Evil Brewing Within
Day in and day out I can not help but to feel this feeling that is growing in me even stronger
as each day comes to a close. I try to fight and resist these thoughts I have, but I can not any longer. I want so much to close my eyes and never awaken again as for me to do the things that will come.
I can’t help but to embrace these evil feelings I have. Should I report myself as being intolerant? I can no longer tolerate the things I could in the days past. I feel lost sometimes as I do not know where to turn or even why I have to make that turn in the first place.
It would seem that no one really knows me. I blame myself for that as I will not let anyone in, I never have and find it very hard to even think of allowing it to happen now.

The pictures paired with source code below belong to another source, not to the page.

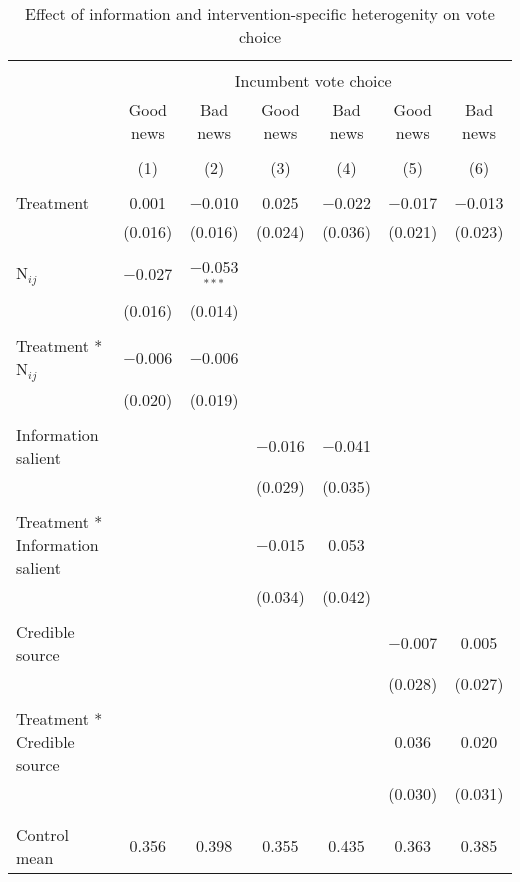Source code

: 
\begin{table}[!htbp] \centering  \footnotesize
  \caption{Effect of information and intervention-specific heterogenity on vote choice} 
  \label{intervention_hetero} 
\begin{tabular}{@{\extracolsep{1pt}}lcccccc} 
\\[-1.8ex]\hline 
\hline \\[-1.8ex] 
 & \multicolumn{6}{c}{Incumbent vote choice} \\ 
\cline{2-7} 
 & Good news & Bad news & Good news & Bad news & Good news & Bad news \\ 
\cline{2-7}
\\[-1.8ex] & (1) & (2) & (3) & (4) & (5) & (6)\\ 
\hline \\[-1.8ex] 
 Treatment & 0.001 & $-$0.010 & 0.025 & $-$0.022 & $-$0.017 & $-$0.013 \\ 
  & (0.016) & (0.016) & (0.024) & (0.036) & (0.021) & (0.023) \\ 
  & & & & & & \\ 
 N$_{ij}$ & $-$0.027 & $-$0.053$^{***}$ &  &  &  &  \\ 
  & (0.016) & (0.014) &  &  &  &  \\ 
  & & & & & & \\ 
 Treatment * N$_{ij}$ & $-$0.006 & $-$0.006 &  &  &  &  \\ 
  & (0.020) & (0.019) &  &  &  &  \\ 
  & & & & & & \\ 
 Information salient &  &  & $-$0.016 & $-$0.041 &  &  \\ 
  &  &  & (0.029) & (0.035) &  &  \\ 
  & & & & & & \\ 
 Treatment * Information salient &  &  & $-$0.015 & 0.053 &  &  \\ 
  &  &  & (0.034) & (0.042) &  &  \\ 
  & & & & & & \\ 
 Credible source &  &  &  &  & $-$0.007 & 0.005 \\ 
  &  &  &  &  & (0.028) & (0.027) \\ 
  & & & & & & \\ 
 Treatment * Credible source &  &  &  &  & 0.036 & 0.020 \\ 
  &  &  &  &  & (0.030) & (0.031) \\ 
  & & & & & & \\ 
\hline \\[-1.8ex] 
Control mean & 0.356 & 0.398 & 0.355 & 0.435 & 0.363 & 0.385 \\ 

\end{tabular}
\end{table}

For me to do such a thing is a sign of weakness, there is no place in my life for weakness.
What makes a person weak? Why are so many people weak-minded, and when they get smacked by someone who is not weak-minded they whine and cry to everyone about everything like one big daytime TV drama show? I am speaking about everything and I am speaking about nothing as I write this. Those who become offended that is your personal problem, go find your mother and smack her for giving you life.
I feel that I have changed a great deal since the first days, some changes I don’t like, some I do. I know that a “heart filled” person would say “talk with people; it will make you feel better.” Give me break!
The thing I hate more than a goody goody are these self-righteous shits who go off and do things on their own, get caught, punished and or lose everything then come back to others and try to play father/ mother knows best. I remember seeing people like this when I was in the states. They are all over the place. I avoid them bastards like they have the plague. The most hated ones for me are these teen mothers, or young mothers and fathers (under 18 ) trying to tell me shit as if they have been around since the birth of Christ or something. Those are the ones I want to grab by the neck, lift from the ground and hold until their lungs draw their last breath.
Still think you know me? The only true person that knows me is my mother, no other can possibly know me as well as she. Don’t fool yourself if you think that you do. There are only simple little rules that keep me from becoming something you would never want to see ever, or something you would not think I could become.
I will not say what the rules are; it’s not really anyone’s business. Besides, I will not post them here for everyone to try to test me on, that would not be advisable.
Well, I think I will bring this to a close for now. I have said what I have to.